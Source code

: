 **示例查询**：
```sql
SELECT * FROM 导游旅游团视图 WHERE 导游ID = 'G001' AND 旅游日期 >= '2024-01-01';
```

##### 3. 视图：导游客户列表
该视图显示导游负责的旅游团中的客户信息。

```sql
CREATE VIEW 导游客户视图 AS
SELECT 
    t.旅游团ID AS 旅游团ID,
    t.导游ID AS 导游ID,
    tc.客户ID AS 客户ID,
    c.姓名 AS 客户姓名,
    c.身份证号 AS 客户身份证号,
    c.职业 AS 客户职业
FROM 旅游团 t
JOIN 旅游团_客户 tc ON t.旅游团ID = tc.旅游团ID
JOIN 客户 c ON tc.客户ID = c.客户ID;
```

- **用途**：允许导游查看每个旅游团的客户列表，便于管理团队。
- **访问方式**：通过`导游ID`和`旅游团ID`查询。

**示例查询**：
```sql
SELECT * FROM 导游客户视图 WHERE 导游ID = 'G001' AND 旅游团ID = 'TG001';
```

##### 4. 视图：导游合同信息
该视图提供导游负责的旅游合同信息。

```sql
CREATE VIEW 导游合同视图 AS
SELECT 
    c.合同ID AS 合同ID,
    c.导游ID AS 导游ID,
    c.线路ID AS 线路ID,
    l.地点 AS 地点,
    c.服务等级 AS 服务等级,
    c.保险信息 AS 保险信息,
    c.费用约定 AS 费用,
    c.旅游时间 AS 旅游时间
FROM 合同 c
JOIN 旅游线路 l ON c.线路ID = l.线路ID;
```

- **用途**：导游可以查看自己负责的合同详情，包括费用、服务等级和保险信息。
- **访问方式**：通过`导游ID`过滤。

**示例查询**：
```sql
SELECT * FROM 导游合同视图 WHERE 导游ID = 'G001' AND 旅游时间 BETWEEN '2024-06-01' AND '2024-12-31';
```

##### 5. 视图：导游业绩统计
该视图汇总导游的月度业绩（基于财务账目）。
--
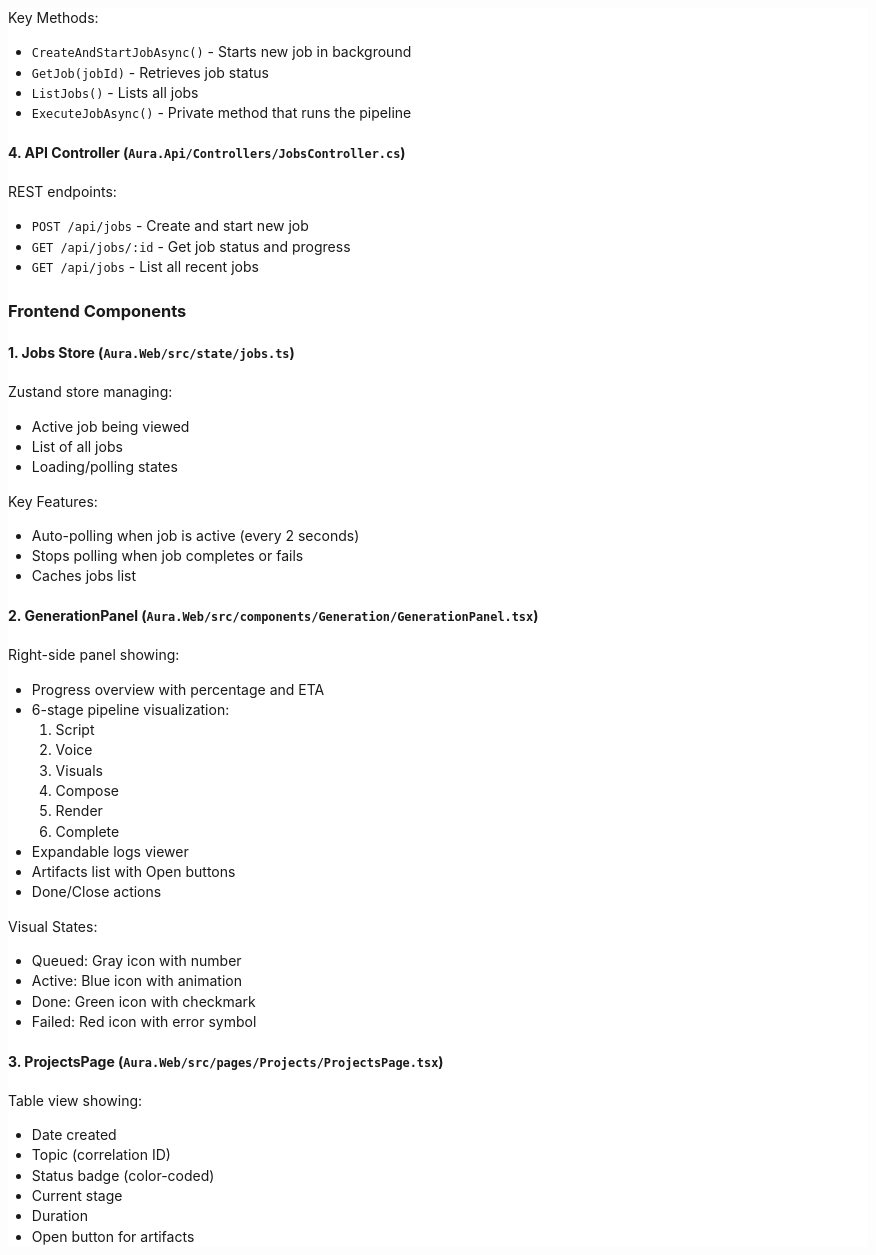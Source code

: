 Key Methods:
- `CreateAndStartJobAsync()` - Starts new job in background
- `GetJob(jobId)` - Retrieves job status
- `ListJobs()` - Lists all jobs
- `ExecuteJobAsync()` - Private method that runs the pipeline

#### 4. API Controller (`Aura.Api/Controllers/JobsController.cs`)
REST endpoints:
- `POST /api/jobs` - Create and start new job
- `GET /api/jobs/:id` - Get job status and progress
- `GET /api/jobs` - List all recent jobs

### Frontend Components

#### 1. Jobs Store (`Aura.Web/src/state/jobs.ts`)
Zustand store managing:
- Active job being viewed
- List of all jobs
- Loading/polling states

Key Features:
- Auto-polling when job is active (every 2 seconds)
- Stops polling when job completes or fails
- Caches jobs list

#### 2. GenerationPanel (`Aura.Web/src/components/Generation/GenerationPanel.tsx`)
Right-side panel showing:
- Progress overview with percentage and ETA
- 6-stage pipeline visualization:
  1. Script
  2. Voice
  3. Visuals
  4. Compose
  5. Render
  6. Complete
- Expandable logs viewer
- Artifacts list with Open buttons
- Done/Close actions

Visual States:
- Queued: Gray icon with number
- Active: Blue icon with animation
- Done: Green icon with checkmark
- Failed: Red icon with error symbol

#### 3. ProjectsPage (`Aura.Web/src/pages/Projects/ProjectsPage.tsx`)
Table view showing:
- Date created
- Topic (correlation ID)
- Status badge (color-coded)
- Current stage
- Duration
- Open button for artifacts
...
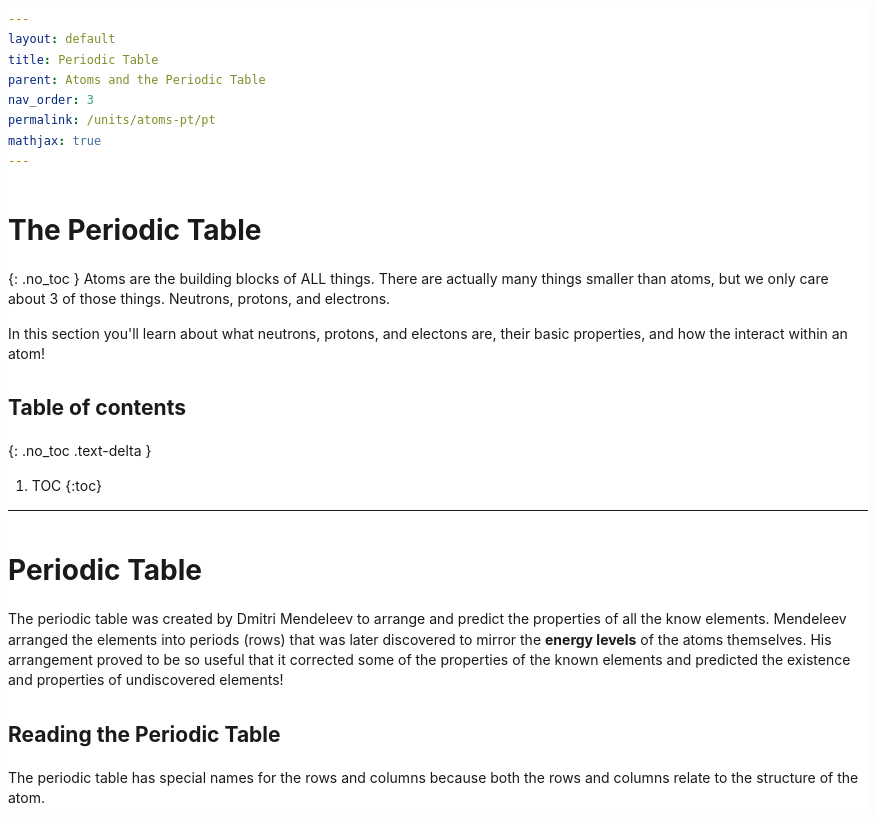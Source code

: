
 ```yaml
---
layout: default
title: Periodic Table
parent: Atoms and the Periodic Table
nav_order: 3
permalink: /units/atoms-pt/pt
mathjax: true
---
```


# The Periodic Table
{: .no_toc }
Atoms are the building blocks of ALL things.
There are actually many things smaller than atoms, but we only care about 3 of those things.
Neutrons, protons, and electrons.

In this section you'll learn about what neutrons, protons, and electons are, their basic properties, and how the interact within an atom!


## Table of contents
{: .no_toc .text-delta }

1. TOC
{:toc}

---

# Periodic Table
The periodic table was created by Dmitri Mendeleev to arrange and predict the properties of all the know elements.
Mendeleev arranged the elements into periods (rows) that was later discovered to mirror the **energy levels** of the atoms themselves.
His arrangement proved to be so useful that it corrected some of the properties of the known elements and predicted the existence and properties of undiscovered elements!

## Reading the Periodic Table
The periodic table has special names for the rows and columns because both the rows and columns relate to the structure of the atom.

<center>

§ What needs to be done
Show the lines of the records that contain the word "showing".

§ Output below
Right-side panel showing:
Table view showing:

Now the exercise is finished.